(THE RECORDS begins)

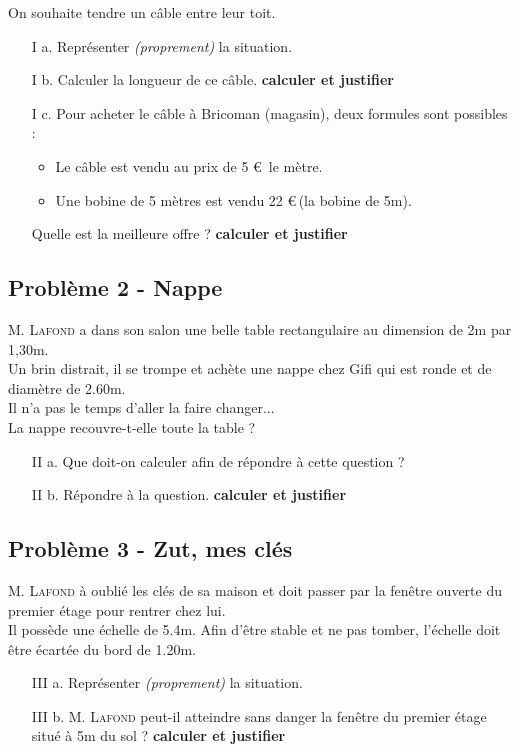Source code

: \documentclass[12pt]{article}
\begin{document}
On souhaite tendre un câble entre leur toit. 

\begin{enumerate}
  \item[I a.] Représenter \textit{(proprement)} la situation.

  \item[I b.] Calculer la longueur de ce câble. \textbf{calculer et justifier}

  \item[I c.] Pour acheter le câble à Bricoman (magasin), deux formules sont possibles :  
  \begin{itemize}
  \item Le câble est vendu  au prix de 5 \euro \, le mètre. 
  \item Une bobine de 5 mètres est vendu 22 \euro \,(la bobine de 5m). 
  \end{itemize} 
  Quelle est la meilleure offre ? \textbf{calculer et justifier}
\end{enumerate}

\subsection*{Problème 2 - Nappe}

\textsc{M. Lafond} a dans son salon une belle table rectangulaire au dimension de 2m par 1,30m. \\
Un brin distrait, il se trompe et achète une nappe chez Gifi qui est ronde et de diamètre de 2.60m. \\
Il n'a pas le temps d'aller la faire changer... \\
La nappe recouvre-t-elle toute la table ?

\begin{enumerate}
  \item[II a.] Que doit-on calculer afin de répondre à cette question ?

  \item[II b.] Répondre à la question. \textbf{calculer et justifier}
\end{enumerate}

\subsection*{Problème 3 - Zut, mes clés}

\textsc{M. Lafond} à oublié les clés de sa maison et doit passer par la fenêtre ouverte du premier étage pour rentrer chez lui. \\
Il possède une échelle de 5.4m. Afin d'être stable et ne pas tomber, l'échelle doit être écartée du bord de 1.20m. 

\begin{enumerate}
\item[III a.] Représenter \textit{(proprement)} la situation.

\item[III b.] \textsc{M. Lafond} peut-il atteindre sans danger la fenêtre du premier étage situé à 5m du sol ?  \textbf{calculer et justifier}
\end{enumerate}
\end{document}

(THE RECORDS ends)

PROMPT: When a line carries an image, skip the image and repeat everything else above exactly as written.

TASK RESULT:
Source code

: \documentclass[12pt]{article}
\begin{document}
On souhaite tendre un câble entre leur toit. 

\begin{enumerate}
  \item[I a.] Représenter \textit{(proprement)} la situation.

  \item[I b.] Calculer la longueur de ce câble. \textbf{calculer et justifier}

  \item[I c.] Pour acheter le câble à Bricoman (magasin), deux formules sont possibles :  
  \begin{itemize}
  \item Le câble est vendu  au prix de 5 \euro \, le mètre. 
  \item Une bobine de 5 mètres est vendu 22 \euro \,(la bobine de 5m). 
  \end{itemize} 
  Quelle est la meilleure offre ? \textbf{calculer et justifier}
\end{enumerate}

\subsection*{Problème 2 - Nappe}

\textsc{M. Lafond} a dans son salon une belle table rectangulaire au dimension de 2m par 1,30m. \\
Un brin distrait, il se trompe et achète une nappe chez Gifi qui est ronde et de diamètre de 2.60m. \\
Il n'a pas le temps d'aller la faire changer... \\
La nappe recouvre-t-elle toute la table ?

\begin{enumerate}
  \item[II a.] Que doit-on calculer afin de répondre à cette question ?

  \item[II b.] Répondre à la question. \textbf{calculer et justifier}
\end{enumerate}

\subsection*{Problème 3 - Zut, mes clés}

\textsc{M. Lafond} à oublié les clés de sa maison et doit passer par la fenêtre ouverte du premier étage pour rentrer chez lui. \\
Il possède une échelle de 5.4m. Afin d'être stable et ne pas tomber, l'échelle doit être écartée du bord de 1.20m. 

\begin{enumerate}
\item[III a.] Représenter \textit{(proprement)} la situation.

\item[III b.] \textsc{M. Lafond} peut-il atteindre sans danger la fenêtre du premier étage situé à 5m du sol ?  \textbf{calculer et justifier}
\end{enumerate}
\end{document}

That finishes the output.